Impronte, elaborazione emotiva del ricordo

Nelle mie giornate, quando ne ho il tempo, faccio ricerche sulle cose più diverse. Può iniziare da una parola, da un argomento che non conosco, da un ricordo, da un progetto su cui sto lavorando. Cercare, è una costante. Parto da un punto e non so dove arrivo, spesso resta solo una curiosità soddisfatta, talvolta si apre una voragine.

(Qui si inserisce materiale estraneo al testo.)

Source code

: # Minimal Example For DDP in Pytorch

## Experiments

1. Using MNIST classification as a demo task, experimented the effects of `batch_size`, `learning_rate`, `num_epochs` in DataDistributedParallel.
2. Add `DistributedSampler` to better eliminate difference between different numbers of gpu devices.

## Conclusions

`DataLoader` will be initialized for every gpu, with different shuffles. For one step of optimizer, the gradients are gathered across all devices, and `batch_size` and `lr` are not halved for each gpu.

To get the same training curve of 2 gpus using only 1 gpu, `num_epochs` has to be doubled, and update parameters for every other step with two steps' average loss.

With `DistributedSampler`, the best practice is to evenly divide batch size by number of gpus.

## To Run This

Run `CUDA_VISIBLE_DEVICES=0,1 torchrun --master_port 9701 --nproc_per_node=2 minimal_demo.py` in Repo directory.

Poi stamattina, volevo inviare una foto a Laura De Tomasi perché anche quest’anno ricorderemo Efrem Raimondi il 16 febbraio con una carrellata di fotografie di chi lo porta nel cuore indelebilmente. Ma ci avevo provato già mercoledì scorso mentre stavo esportando l’ultimo editing da consegnare all’agenzia e prima di andare a prendere Lea alla materna, poi giovedì, venerdì … e il fastidio è cresciuto per la sensazione di star procrastinando.

Il fatto è che i dubbi mi assalgono, questo non è un mio progetto, non è un assignment, non sto editando per l’agenzia, né per un altro fotografo. È altro. Cerco nell’archivio recente o vado indietro? Sfodero dal cilindro i negativi con le foto che ho fatto a Efrem o resto sul simbolico? Cosa sarà più adatto, cosa sento nel cuore? Tutto si sovrappone, accumula, fatico.

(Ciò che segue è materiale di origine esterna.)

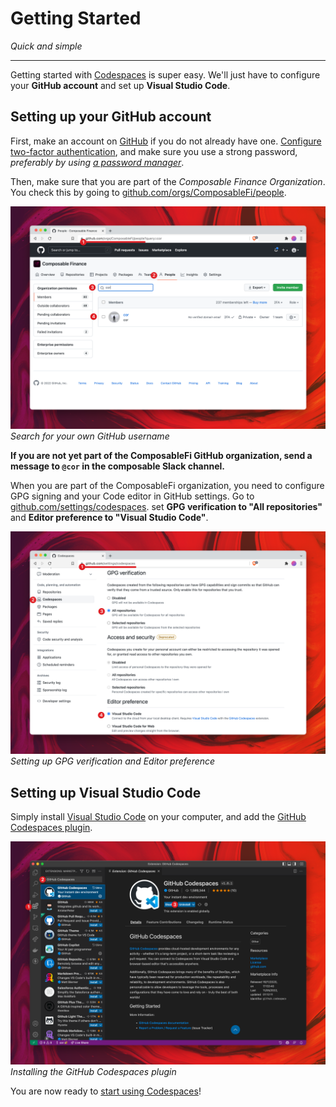 # Getting Started
*Quick and simple*

---

Getting started with [Codespaces](../codespaces.html) is super easy. 
We'll just have to configure your **GitHub account** and set up **Visual Studio Code**.

## Setting up your GitHub account

First, make an account on [GitHub](https://github.com) if you do not already have one. 
[Configure two-factor authentication](https://docs.github.com/en/authentication/securing-your-account-with-two-factor-authentication-2fa/configuring-two-factor-authentication), 
and make sure you use a strong password, *preferably by using [a password manager](https://1password.com/)*.

Then, make sure that you are part of the _Composable Finance Organization_. 
You check this by going to [github.com/orgs/ComposableFi/people](https://github.com/orgs/ComposableFi/people).

![GitHub Organization Check](./github-organization-check.png)
*Search for your own GitHub username*

**If you are not yet part of the ComposableFi GitHub organization, send a message to `@cor` in the composable Slack 
channel.**

When you are part of the ComposableFi organization, you need to configure GPG signing and your Code editor in GitHub 
settings. Go to [github.com/settings/codespaces](https://github.com/settings/codespaces). 
set **GPG verification to "All repositories"** and **Editor preference to "Visual Studio Code"**.

![GPG verification and Editor preference](./gpg-verification-and-editor-preference.png)
*Setting up GPG verification and Editor preference*

## Setting up Visual Studio Code

Simply install [Visual Studio Code](https://code.visualstudio.com/) on your computer, 
and add the [GitHub Codespaces plugin](https://marketplace.visualstudio.com/items?itemName=GitHub.codespaces).

![Visual Studio Code GitHub Codespaces plugin](./vscode-codespaces-plugin.png)
*Installing the GitHub Codespaces plugin*

You are now ready to [start using Codespaces](./using-codespaces.html)!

Sono stati giorni densi, è mancata una nonna, una Donna incredibile e sfuggente a ogni definizione soprattutto per me che sono stata accolta in questa parte della famiglia solo da qualche anno. Un’altra Donna, che non c’è più da un anno, aveva il compleanno pochi giorni prima, la mia icona di cosa sia l’amore più profondo e il rispetto per il mondo, la vita e gli altri, la Famiglia oltre limiti e confini (come la intendevamo noi), Anita. E poi ho pensieri per gli Amici che spero non mollino mai. L’inverno si porta sempre via qualcosa, e a un certo punto speri solo che sia abbastanza.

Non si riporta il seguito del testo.